Now that is very likely to cause unrest in the Shinde ranks, which were already upset that their people were not being inducted into the cabinet or adjusted into positions in the various state corporations either. Amid rumours that at least five close supporters of Shinde would be dropped on charges of corruption, it is unlikely that these men would now be satisfied with crumbs. They may instead seek a return to the mother party and make tracks towards Matoshree again.
While Ajit has enough MLAs with him to sustain the government even if Shinde’s MLAs quit, the pre-eminence of the NCP men who have dealt with and nurtured the bureaucracy for more than 15 years in the past cannot be a comfort to either Shinde or Fadnavis. As chief minister, Fadnavis could have exerted his supremacy over Ajit; as one of two equals, he might not have a very happy position within the government.
Outside the government, NCP loyalists are of the view that if this rebellion does not have the sanction of Sharad Pawar, they are unlikely to continue with the party beyond a week or two. Many of them with Muslim-majority and marginal constituencies, who have been bitterly opposing Praful Patel’s moves to persuade Pawar to join up with the BJP, are now saying they would look to rejoin the Indian National Congress.
They had split with the INC only because within the Congress, they had gained much from Pawar; but in the interest of their future careers, they cannot afford to even flirt with the BJP. With the INC’s graph rising again, they feel they would have better opportunities within a secular front rather than with a rump of the NCP.
However, it is early hours yet. Many still believe that there is a larger game afoot. They would prefer to wait and see which way the dice falls before taking a final decision.
As unsure as any, one of these men told National Herald, “If this rebellion is genuine and not part of some elaborate game, then all I can say is that the betrayal by these NCP men is worse than Shinde’s betrayal of Uddhav Thackeray."
That is because more than half the MLAs with Ajit today—note that he could gather not more than a dozen for his swearing in ceremony in November 2019—owe everything they have today to Sharad Pawar, and not Ajit. That goes for Ajit too. “At least Shinde had his own standing and base in Thane, independent of Uddhav Thackeray. Even Ajit would not have come this far without his uncle,” this NCP member said.
But now, clearly Ajit believes he has enough support at the grassroots to win elections without his uncle’s blessings. His cousin Supriya might not be as comfortably placed, both in the party and in the constituency, and many believe this is a pre-emptive strike to prevent her from putting down roots within the party.
As far as Sharad Pawar goes, with his role in this rebellion still unclear, he seems to be losing both party and family.
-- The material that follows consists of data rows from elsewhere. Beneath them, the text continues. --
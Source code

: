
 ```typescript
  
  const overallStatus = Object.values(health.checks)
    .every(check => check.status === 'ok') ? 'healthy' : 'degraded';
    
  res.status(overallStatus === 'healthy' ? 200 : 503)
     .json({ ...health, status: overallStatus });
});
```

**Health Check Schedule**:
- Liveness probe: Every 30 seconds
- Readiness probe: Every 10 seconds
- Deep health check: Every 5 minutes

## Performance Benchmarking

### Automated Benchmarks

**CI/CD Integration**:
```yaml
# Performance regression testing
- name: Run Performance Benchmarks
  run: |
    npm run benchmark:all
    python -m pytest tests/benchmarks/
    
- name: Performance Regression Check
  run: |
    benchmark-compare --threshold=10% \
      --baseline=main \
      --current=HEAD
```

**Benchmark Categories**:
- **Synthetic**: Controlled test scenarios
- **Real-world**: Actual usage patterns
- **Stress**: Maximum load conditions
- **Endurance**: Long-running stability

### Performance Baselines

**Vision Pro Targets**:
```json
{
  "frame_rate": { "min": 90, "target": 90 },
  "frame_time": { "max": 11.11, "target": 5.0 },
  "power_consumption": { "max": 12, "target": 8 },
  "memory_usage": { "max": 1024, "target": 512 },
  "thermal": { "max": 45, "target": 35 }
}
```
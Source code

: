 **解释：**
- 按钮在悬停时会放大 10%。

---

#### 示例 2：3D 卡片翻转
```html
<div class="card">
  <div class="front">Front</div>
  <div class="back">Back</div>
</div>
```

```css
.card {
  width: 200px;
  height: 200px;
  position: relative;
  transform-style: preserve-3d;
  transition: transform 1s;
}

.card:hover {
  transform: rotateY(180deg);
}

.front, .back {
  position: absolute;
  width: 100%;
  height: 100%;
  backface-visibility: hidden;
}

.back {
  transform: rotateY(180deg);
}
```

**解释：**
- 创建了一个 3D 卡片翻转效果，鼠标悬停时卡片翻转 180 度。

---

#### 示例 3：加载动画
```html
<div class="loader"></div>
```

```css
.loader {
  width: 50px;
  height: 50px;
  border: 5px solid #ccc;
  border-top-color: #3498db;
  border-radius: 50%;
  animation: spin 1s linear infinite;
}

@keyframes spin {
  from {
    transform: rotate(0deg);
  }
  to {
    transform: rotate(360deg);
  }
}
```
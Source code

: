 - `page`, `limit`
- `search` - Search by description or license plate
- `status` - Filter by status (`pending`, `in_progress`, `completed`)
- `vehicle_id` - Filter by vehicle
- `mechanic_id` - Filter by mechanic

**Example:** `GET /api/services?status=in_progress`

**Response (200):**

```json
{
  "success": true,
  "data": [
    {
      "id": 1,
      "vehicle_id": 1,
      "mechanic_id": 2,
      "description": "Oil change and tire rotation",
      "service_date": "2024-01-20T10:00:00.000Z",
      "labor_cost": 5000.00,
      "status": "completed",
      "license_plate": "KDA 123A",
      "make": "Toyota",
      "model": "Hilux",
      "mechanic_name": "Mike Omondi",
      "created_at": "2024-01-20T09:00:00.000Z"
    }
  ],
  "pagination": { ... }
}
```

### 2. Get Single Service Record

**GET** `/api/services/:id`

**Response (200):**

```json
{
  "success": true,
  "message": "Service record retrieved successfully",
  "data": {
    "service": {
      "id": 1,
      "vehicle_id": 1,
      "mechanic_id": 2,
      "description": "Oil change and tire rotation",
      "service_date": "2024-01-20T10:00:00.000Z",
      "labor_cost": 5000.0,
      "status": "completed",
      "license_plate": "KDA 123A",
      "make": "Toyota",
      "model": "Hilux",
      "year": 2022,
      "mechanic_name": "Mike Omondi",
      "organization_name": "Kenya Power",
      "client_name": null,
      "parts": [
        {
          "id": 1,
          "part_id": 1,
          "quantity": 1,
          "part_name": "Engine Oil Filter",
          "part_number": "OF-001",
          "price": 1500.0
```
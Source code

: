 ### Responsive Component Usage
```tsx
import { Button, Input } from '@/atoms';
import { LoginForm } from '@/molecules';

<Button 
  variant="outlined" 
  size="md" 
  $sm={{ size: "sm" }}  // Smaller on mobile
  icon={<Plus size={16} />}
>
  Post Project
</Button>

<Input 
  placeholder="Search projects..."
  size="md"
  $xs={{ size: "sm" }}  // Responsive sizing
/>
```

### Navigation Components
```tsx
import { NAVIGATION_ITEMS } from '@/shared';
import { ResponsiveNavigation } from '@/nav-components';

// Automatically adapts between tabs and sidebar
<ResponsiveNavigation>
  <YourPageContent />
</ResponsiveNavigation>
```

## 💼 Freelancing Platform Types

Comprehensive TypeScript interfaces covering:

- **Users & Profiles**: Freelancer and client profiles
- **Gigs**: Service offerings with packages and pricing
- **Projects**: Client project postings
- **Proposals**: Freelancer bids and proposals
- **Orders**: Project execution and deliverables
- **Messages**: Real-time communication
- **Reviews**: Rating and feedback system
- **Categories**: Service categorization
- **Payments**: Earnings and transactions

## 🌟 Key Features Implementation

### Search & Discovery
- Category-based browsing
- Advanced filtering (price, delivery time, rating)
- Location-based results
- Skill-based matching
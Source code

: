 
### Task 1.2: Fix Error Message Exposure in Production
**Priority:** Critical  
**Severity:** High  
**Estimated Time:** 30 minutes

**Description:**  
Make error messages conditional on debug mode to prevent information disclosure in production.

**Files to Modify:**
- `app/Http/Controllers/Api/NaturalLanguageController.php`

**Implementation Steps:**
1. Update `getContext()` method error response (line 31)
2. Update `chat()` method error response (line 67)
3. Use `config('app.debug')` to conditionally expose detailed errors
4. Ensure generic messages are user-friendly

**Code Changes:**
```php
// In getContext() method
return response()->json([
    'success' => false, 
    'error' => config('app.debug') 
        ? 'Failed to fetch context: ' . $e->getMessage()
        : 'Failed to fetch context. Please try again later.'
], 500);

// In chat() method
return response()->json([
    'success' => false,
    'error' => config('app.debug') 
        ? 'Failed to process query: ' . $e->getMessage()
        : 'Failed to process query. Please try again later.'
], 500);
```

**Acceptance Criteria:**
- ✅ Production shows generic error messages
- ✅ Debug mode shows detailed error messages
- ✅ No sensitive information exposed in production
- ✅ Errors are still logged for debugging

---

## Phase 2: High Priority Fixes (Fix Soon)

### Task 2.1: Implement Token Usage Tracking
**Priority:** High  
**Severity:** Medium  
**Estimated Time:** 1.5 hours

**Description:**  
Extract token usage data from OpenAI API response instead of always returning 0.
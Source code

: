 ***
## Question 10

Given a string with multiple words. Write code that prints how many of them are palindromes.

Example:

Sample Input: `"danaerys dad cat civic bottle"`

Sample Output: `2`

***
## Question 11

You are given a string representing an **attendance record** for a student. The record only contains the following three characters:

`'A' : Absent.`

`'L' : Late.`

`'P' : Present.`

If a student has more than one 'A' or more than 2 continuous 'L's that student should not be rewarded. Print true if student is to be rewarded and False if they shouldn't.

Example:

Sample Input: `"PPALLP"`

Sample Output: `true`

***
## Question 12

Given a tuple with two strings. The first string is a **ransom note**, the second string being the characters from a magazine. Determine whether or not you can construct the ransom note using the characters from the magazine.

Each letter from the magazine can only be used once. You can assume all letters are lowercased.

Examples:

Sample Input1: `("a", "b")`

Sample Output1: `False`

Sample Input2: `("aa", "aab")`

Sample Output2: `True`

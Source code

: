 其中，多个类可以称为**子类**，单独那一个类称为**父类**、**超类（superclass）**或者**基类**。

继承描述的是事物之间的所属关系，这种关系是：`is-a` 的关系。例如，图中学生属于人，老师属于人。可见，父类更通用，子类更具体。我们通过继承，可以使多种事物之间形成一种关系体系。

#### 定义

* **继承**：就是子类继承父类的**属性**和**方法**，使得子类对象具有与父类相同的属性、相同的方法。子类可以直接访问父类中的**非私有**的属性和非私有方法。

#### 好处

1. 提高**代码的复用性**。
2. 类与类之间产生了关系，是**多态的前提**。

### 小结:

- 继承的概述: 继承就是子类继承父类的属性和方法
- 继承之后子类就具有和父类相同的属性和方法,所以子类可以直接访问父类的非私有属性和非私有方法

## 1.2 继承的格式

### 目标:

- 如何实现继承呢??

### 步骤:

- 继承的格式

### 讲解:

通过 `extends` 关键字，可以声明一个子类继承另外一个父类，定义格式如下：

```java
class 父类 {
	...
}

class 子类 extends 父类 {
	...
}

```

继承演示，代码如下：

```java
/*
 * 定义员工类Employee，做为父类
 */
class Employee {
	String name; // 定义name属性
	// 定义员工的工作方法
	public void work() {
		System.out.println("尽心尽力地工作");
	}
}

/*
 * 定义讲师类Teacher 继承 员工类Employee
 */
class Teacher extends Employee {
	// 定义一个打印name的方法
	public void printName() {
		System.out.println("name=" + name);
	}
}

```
So will he too merge back with the INC again, given that the Maharashtra Congress has no one to hold a candle to him and given that former party president Sonia Gandhi depends upon him to win elections in the state?
If that happens, it could be a win-win situation for both Congress parties as well as the MVA—and the Shinde–Fadnavis–Ajit Pawar trio will then have an uphill task at the next elections.
So who has queered whose pitch ? Only time will tell.